Hello Bill, the error 39 was for a CD-ROm issue, I installed another CD ROM and the 39 was still there. I followed the directions and removed the registry that I was instructed to then rebooted. The mouse is the type that comes with the dell computer and has a connector on it not a USB. I have turned the computer on and off several times but the mouse is just stuck in the middle of the screen, the mouse cable is conected, the keyboad doesn't function either, no Ctrl, Alt, Del either. Nothing is working except that the monitor has all the correct icons. Any ideas?


----------



## BCCOMP (Jul 9, 2007)

Are you able to use Last known Configuration?
Bill


----------



## Zootalures (Nov 20, 2008)

BCCOMP said:


> Are you able to use Last known Configuration?
> Bill


[/I]

Bill, I'm not sure I know what you mean by that. I'lll have to google the term. I'm not very computer literate! Thanks for the term though!
Joe


----------



## Zootalures (Nov 20, 2008)

Zootalures said:


> [/I]
> 
> Bill, I'm not sure I know what you mean by that.
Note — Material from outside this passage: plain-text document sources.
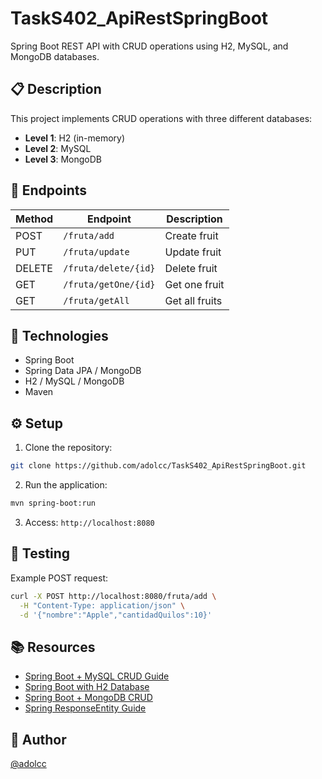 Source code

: # TaskS402_ApiRestSpringBoot

Spring Boot REST API with CRUD operations using H2, MySQL, and MongoDB databases.

## 📋 Description

This project implements CRUD operations with three different databases:
- **Level 1**: H2 (in-memory)
- **Level 2**: MySQL
- **Level 3**: MongoDB


## 🔌 Endpoints

| Method | Endpoint | Description |
|--------|----------|-------------|
| POST | `/fruta/add` | Create fruit |
| PUT | `/fruta/update` | Update fruit |
| DELETE | `/fruta/delete/{id}` | Delete fruit |
| GET | `/fruta/getOne/{id}` | Get one fruit |
| GET | `/fruta/getAll` | Get all fruits |

## 🚀 Technologies

- Spring Boot
- Spring Data JPA / MongoDB
- H2 / MySQL / MongoDB
- Maven

## ⚙️ Setup

1. Clone the repository:
```bash
git clone https://github.com/adolcc/TaskS402_ApiRestSpringBoot.git
```

2. Run the application:
```bash
mvn spring-boot:run
```

3. Access: `http://localhost:8080`

## 🧪 Testing

Example POST request:
```bash
curl -X POST http://localhost:8080/fruta/add \
  -H "Content-Type: application/json" \
  -d '{"nombre":"Apple","cantidadQuilos":10}'
```

## 📚 Resources

- [Spring Boot + MySQL CRUD Guide](https://dev.to/abhi9720/a-beginners-guide-to-crud-operations-of-rest-api-in-spring-boot-mysql-5hcl)
- [Spring Boot with H2 Database](https://www.baeldung.com/spring-boot-h2-database)
- [Spring Boot + MongoDB CRUD](https://www.geeksforgeeks.org/spring-boot-crud-operations-using-mongodb/)
- [Spring ResponseEntity Guide](https://www.baeldung.com/spring-response-entity)

## 👤 Author

[@adolcc](https://github.com/adolcc)
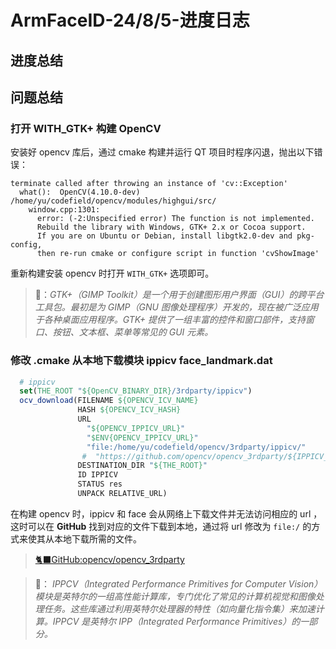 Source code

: # ArmFaceID-24/8/5-进度日志

## 进度总结

## 问题总结

### 打开 WITH_GTK+ 构建 OpenCV
安装好 opencv 库后，通过 cmake 构建并运行 QT 项目时程序闪退，抛出以下错误：
```
terminate called after throwing an instance of 'cv::Exception'
  what():  OpenCV(4.10.0-dev) /home/yu/codefield/opencv/modules/highgui/src/
    window.cpp:1301: 
      error: (-2:Unspecified error) The function is not implemented. 
      Rebuild the library with Windows, GTK+ 2.x or Cocoa support. 
      If you are on Ubuntu or Debian, install libgtk2.0-dev and pkg-config, 
      then re-run cmake or configure script in function 'cvShowImage'
```
重新构建安装 opencv 时打开 `WITH_GTK+` 选项即可。

  > 🤖：*GTK+（GIMP Toolkit）是一个用于创建图形用户界面（GUI）的跨平台工具包。最初是为 GIMP（GNU 图像处理程序）开发的，现在被广泛应用于各种桌面应用程序。GTK+ 提供了一组丰富的控件和窗口部件，支持窗口、按钮、文本框、菜单等常见的 GUI 元素。*

### 修改 .cmake 从本地下载模块 ippicv face_landmark.dat
```cmake
  # ippicv
  set(THE_ROOT "${OpenCV_BINARY_DIR}/3rdparty/ippicv")
  ocv_download(FILENAME ${OPENCV_ICV_NAME}
               HASH ${OPENCV_ICV_HASH}
               URL
                 "${OPENCV_IPPICV_URL}"
                 "$ENV{OPENCV_IPPICV_URL}"
                 "file:/home/yu/codefield/opencv/3rdparty/ippicv/"
                #  "https://github.com/opencv/opencv_3rdparty/${IPPICV_COMMIT}/ippicv/"
               DESTINATION_DIR "${THE_ROOT}"
               ID IPPICV
               STATUS res
               UNPACK RELATIVE_URL)
```
在构建 opencv 时，ippicv 和 face 会从网络上下载文件并无法访问相应的 url ，这时可以在 **GitHub** 找到对应的文件下载到本地，通过将 url 修改为 `file:/` 的方式来使其从本地下载所需的文件。 
 > [🐈‍⬛GitHub:opencv/opencv_3rdparty](https://github.com/opencv/opencv_3rdparty/tree/contrib_face_alignment_20170818)

 > 🤖： *IPPCV（Integrated Performance Primitives for Computer Vision）模块是英特尔的一组高性能计算库，专门优化了常见的计算机视觉和图像处理任务。这些库通过利用英特尔处理器的特性（如向量化指令集）来加速计算。IPPCV 是英特尔 IPP（Integrated Performance Primitives）的一部分。*
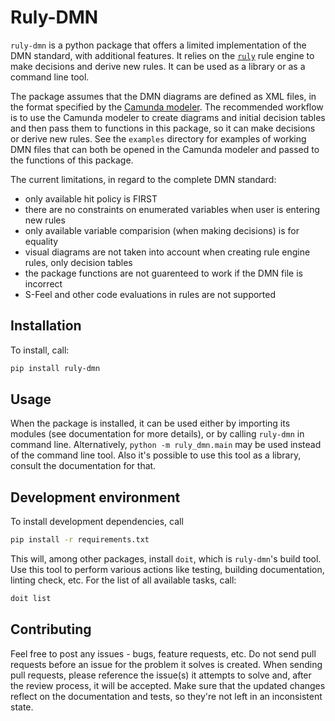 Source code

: # Ruly-DMN

`ruly-dmn` is a python package that offers a limited implementation of the DMN
standard, with additional features. It relies on the
[`ruly`](https://ruly.readthedocs.io/en/latest/) rule engine to make decisions
and derive new rules. It can be used as a library or as a command line tool.

The package assumes that the DMN diagrams are defined as XML files, in the
format specified by the [Camunda
modeler](https://camunda.com/download/modeler/). The recommended workflow is to
use the Camunda modeler to create diagrams and initial decision tables and then
pass them to functions in this package, so it can make decisions or derive new
rules. See the `examples` directory for examples of working DMN files that can
both be opened in the Camunda modeler and passed to the functions of this
package.

The current limitations, in regard to the complete DMN standard:

  * only available hit policy is FIRST
  * there are no constraints on enumerated variables when user is entering new
    rules
  * only available variable comparision (when making decisions) is for equality
  * visual diagrams are not taken into account when creating rule engine rules,
    only decision tables
  * the package functions are not guarenteed to work if the DMN file is
    incorrect
  * S-Feel and other code evaluations in rules are not supported


## Installation

To install, call:

```bash
pip install ruly-dmn
```

## Usage

When the package is installed, it can be used either by importing its modules
(see documentation for more details), or by calling `ruly-dmn` in command line.
Alternatively, `python -m ruly_dmn.main` may be used instead of the command
line tool. Also it's possible to use this tool as a library, consult the
documentation for that.

## Development environment

To install development dependencies, call

```bash
pip install -r requirements.txt
```

This will, among other packages, install `doit`, which is `ruly-dmn`'s build
tool. Use this tool to perform various actions like testing, building
documentation, linting check, etc. For the list of all available tasks, call:

```bash
doit list
```

## Contributing

Feel free to post any issues - bugs, feature requests, etc. Do not send pull
requests before an issue for the problem it solves is created. When sending
pull requests, please reference the issue(s) it attempts to solve and, after
the review process, it will be accepted. Make sure that the updated changes
reflect on the documentation and tests, so they're not left in an inconsistent
state.
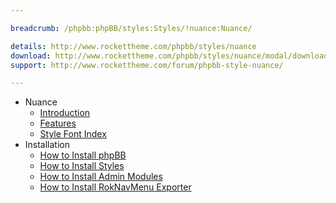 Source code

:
 ```yaml
---

breadcrumb: /phpbb:phpBB/styles:Styles/!nuance:Nuance/

details: http://www.rockettheme.com/phpbb/styles/nuance
download: http://www.rockettheme.com/phpbb/styles/nuance/modal/downloads
support: http://www.rockettheme.com/forum/phpbb-style-nuance/

---
```


* Nuance
	* [Introduction](INDEX.md#introduction)
	* [Features](INDEX.md#features)
    * [Style Font Index](../../../technical_tips/general/font_index.md)
* Installation
	* [How to Install phpBB](../../start/install.md)
	* [How to Install Styles](../../start/styles.md)
	* [How to Install Admin Modules](../../start/styles.md#installing-administrative-modules)
	* [How to Install RokNavMenu Exporter](../../modules/roknavmenu.md)
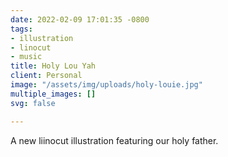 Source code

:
```yaml
---
date: 2022-02-09 17:01:35 -0800
tags:
- illustration
- linocut
- music
title: Holy Lou Yah
client: Personal
image: "/assets/img/uploads/holy-louie.jpg"
multiple_images: []
svg: false

---
```

A new liinocut illustration featuring our holy father. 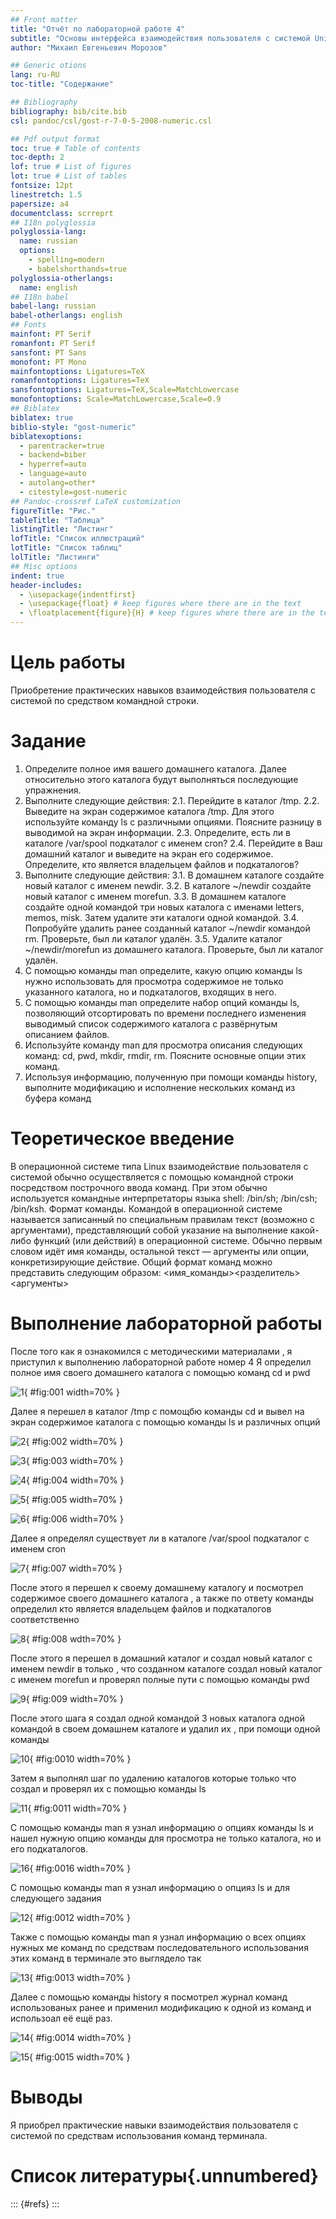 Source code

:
```yaml
---
## Front matter
title: "Отчёт по лабораторной работе 4"
subtitle: "Основы интерфейса взаимодействия пользователя с системой Unix на уровне командной строки"
author: "Михаил Евгеньевич Морозов"

## Generic otions
lang: ru-RU
toc-title: "Содержание"

## Bibliography
bibliography: bib/cite.bib
csl: pandoc/csl/gost-r-7-0-5-2008-numeric.csl

## Pdf output format
toc: true # Table of contents
toc-depth: 2
lof: true # List of figures
lot: true # List of tables
fontsize: 12pt
linestretch: 1.5
papersize: a4
documentclass: scrreprt
## I18n polyglossia
polyglossia-lang:
  name: russian
  options:
	- spelling=modern
	- babelshorthands=true
polyglossia-otherlangs:
  name: english
## I18n babel
babel-lang: russian
babel-otherlangs: english
## Fonts
mainfont: PT Serif
romanfont: PT Serif
sansfont: PT Sans
monofont: PT Mono
mainfontoptions: Ligatures=TeX
romanfontoptions: Ligatures=TeX
sansfontoptions: Ligatures=TeX,Scale=MatchLowercase
monofontoptions: Scale=MatchLowercase,Scale=0.9
## Biblatex
biblatex: true
biblio-style: "gost-numeric"
biblatexoptions:
  - parentracker=true
  - backend=biber
  - hyperref=auto
  - language=auto
  - autolang=other*
  - citestyle=gost-numeric
## Pandoc-crossref LaTeX customization
figureTitle: "Рис."
tableTitle: "Таблица"
listingTitle: "Листинг"
lofTitle: "Список иллюстраций"
lotTitle: "Список таблиц"
lolTitle: "Листинги"
## Misc options
indent: true
header-includes:
  - \usepackage{indentfirst}
  - \usepackage{float} # keep figures where there are in the text
  - \floatplacement{figure}{H} # keep figures where there are in the text
---
```


# Цель работы

Приобретение практических навыков взаимодействия пользователя с системой по средством командной строки.


# Задание

1. Определите полное имя вашего домашнего каталога. Далее относительно этого каталога будут выполняться последующие упражнения.
2. Выполните следующие действия:
2.1. Перейдите в каталог /tmp.
2.2. Выведите на экран содержимое каталога /tmp. Для этого используйте команду ls
с различными опциями. Поясните разницу в выводимой на экран информации.
2.3. Определите, есть ли в каталоге /var/spool подкаталог с именем cron?
2.4. Перейдите в Ваш домашний каталог и выведите на экран его содержимое. Определите, кто является владельцем файлов и подкаталогов?
3. Выполните следующие действия:
3.1. В домашнем каталоге создайте новый каталог с именем newdir.
3.2. В каталоге ~/newdir создайте новый каталог с именем morefun.
3.3. В домашнем каталоге создайте одной командой три новых каталога с именами
letters, memos, misk. Затем удалите эти каталоги одной командой.
3.4. Попробуйте удалить ранее созданный каталог ~/newdir командой rm. Проверьте,
был ли каталог удалён.
3.5. Удалите каталог ~/newdir/morefun из домашнего каталога. Проверьте, был ли
каталог удалён.
4. С помощью команды man определите, какую опцию команды ls нужно использовать для просмотра содержимое не только указанного каталога, но и подкаталогов,
входящих в него.
5. С помощью команды man определите набор опций команды ls, позволяющий отсортировать по времени последнего изменения выводимый список содержимого каталога
с развёрнутым описанием файлов.
6. Используйте команду man для просмотра описания следующих команд: cd, pwd, mkdir,
rmdir, rm. Поясните основные опции этих команд.
7. Используя информацию, полученную при помощи команды history, выполните модификацию и исполнение нескольких команд из буфера команд

# Теоретическое введение

В операционной системе типа Linux взаимодействие пользователя с системой обычно
осуществляется с помощью командной строки посредством построчного ввода команд. При этом обычно используется командные интерпретаторы языка shell: /bin/sh;
/bin/csh; /bin/ksh.
Формат команды. Командой в операционной системе называется записанный по
специальным правилам текст (возможно с аргументами), представляющий собой указание на выполнение какой-либо функций (или действий) в операционной системе.
Обычно первым словом идёт имя команды, остальной текст — аргументы или опции,
конкретизирующие действие.
Общий формат команд можно представить следующим образом:
<имя_команды><разделитель><аргументы>

# Выполнение лабораторной работы

После того как я ознакомился с методическими материалами , я приступил к выполнению лабораторной работе номер 4
Я определил полное имя своего домашнего каталога с помощью команд cd и pwd 

![1](image/1.png){ #fig:001 width=70% }

Далее я перешел в каталог  /tmp с помощбю команды cd и вывел на экран содержимое каталога с помощью команды ls и различных опций 

![2](image/2.png){ #fig:002 width=70% }

![3](image/3.png){ #fig:003 width=70% }

![4](image/4.png){ #fig:004 width=70% }

![5](image/5.png){ #fig:005 width=70% }

![6](image/6.png){ #fig:006 width=70% }

Далее я определял существует ли в каталоге /var/spool подкаталог с именем cron

![7](image/7.png){ #fig:007 width=70% }

После этого я перешел к своему домашнему каталогу и посмотрел содержимое своего домашнего каталога , а также по ответу команды определил кто является владельцем файлов и подкаталогов соответственно

![8](image/8.png){ #fig:008 wdth=70% }

После этого я перешел в домашний каталог и создал новый каталог с именем newdir в только , что созданном каталоге создал новый каталог с именем morefun и проверял полные пути с помощью команды  pwd

![9](image/9.png){ #fig:009 width=70% }

После этого шага я создал одной командой 3 новых каталога одной командой в своем домашнем каталоге и удалил их , при помощи одной команды 

![10](image/10.png){ #fig:0010 width=70% }

Затем я выполнял шаг по удалению каталогов которые только что создал и проверял их с помощью команды ls

![11](image/11.png){ #fig:0011 width=70% }

С помощью команды man я узнал информацию о опциях команды ls и нашел нужную опцию команды для просмотра не только каталога, но  и его подкаталогов.

![16](image/16.png){ #fig:0016 width=70% }

С помощью команды man я узнал информацию о опцияз ls и для следующего задания 

![12](image/12.png){ #fig:0012 width=70% }

Также с помощью команды man я узнал информацию о всех опциях нужных ме команд по средствам последовательного использования этих команд в терминале это выглядело так 

![13](image/13.png){ #fig:0013 width=70% }

Далее с помощью команды  history я посмотрел журнал команд использованых ранее и применил модификацию к одной из команд и использоал её ещё раз. 

![14](image/14.png){ #fig:0014 width=70% }

![15](image/15.png){ #fig:0015 width=70% }




# Выводы

Я приобрел практические навыки взаимодействия пользователя с системой по средствам использования команд терминала.

# Список литературы{.unnumbered}

::: {#refs}
:::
I'lll have to google the term. I'm not very computer literate! Thanks for the term though!
> Joe


I did find the "last known" and it didn't change anything, the mouse is still frozen. Thanks you for your help! I'll keep trying stuff!
Joe


----------



## BCCOMP (Jul 9, 2007)

At this point you could try a USB mouse and Keyboard to see if it will work (It may as they have different drivers).
But, I think the Registry is courrupted. I do not know what proceedure you used to clear the Upper/Lower filters for you CD-Rom:4-dontkno, but obviously it did not work.
You could also try a REPAIR Install, but I have a feeling you will NOT beable to have access to the Keyboard or Mouse:
http://www.michaelstevenstech.com/XPrepairinstall.htm

Other than this (If the repair does not work) you may have to do a complete CLEAN Install:
http://www.michaelstevenstech.com/cleanxpinstall.html.
In either case you still may retrieve your personal data by slaving the HD to a working PC BEFORE you do anything.
Bill


----------



## Zootalures (Nov 20, 2008)

BCCOMP said:


> At this point you could try a USB mouse and Keyboard to see if it will work (It may as they have different drivers).
> But, I think the Registry is courrupted. I do not know what proceedure you used to clear the Upper/Lower filters for you CD-Rom:4-dontkno, but obviously it did not work.
> You could also try a REPAIR Install, but I have a feeling you will NOT beable to have access to the Keyboard or Mouse:
> http://www.michaelstevenstech.com/XPrepairinstall.htm
> ...



Bill, thanks for your advice and efforts! I tried a USB mouse yesterday as well as another plug in mouse, no go. When I deleted the upper and lower filters I merely followed the instructions on a microsoft file. My computer genius buddy can't look at it until the weekend so I thought I'd give it my best shot in the mean time. He usually hits a few keys drinks all my beer and we're back on track! 
Again, thank you for all your advice, good advice at that!
Joe


----------



## BCCOMP (Jul 9, 2007)

Hi Joe:wave:,
I am kinda out of ideas on this one.
So I am going to do what your friend does :4-cheers::4-cheers::4-cheers:
Keep me posted on the results.
Bill:grin:


----------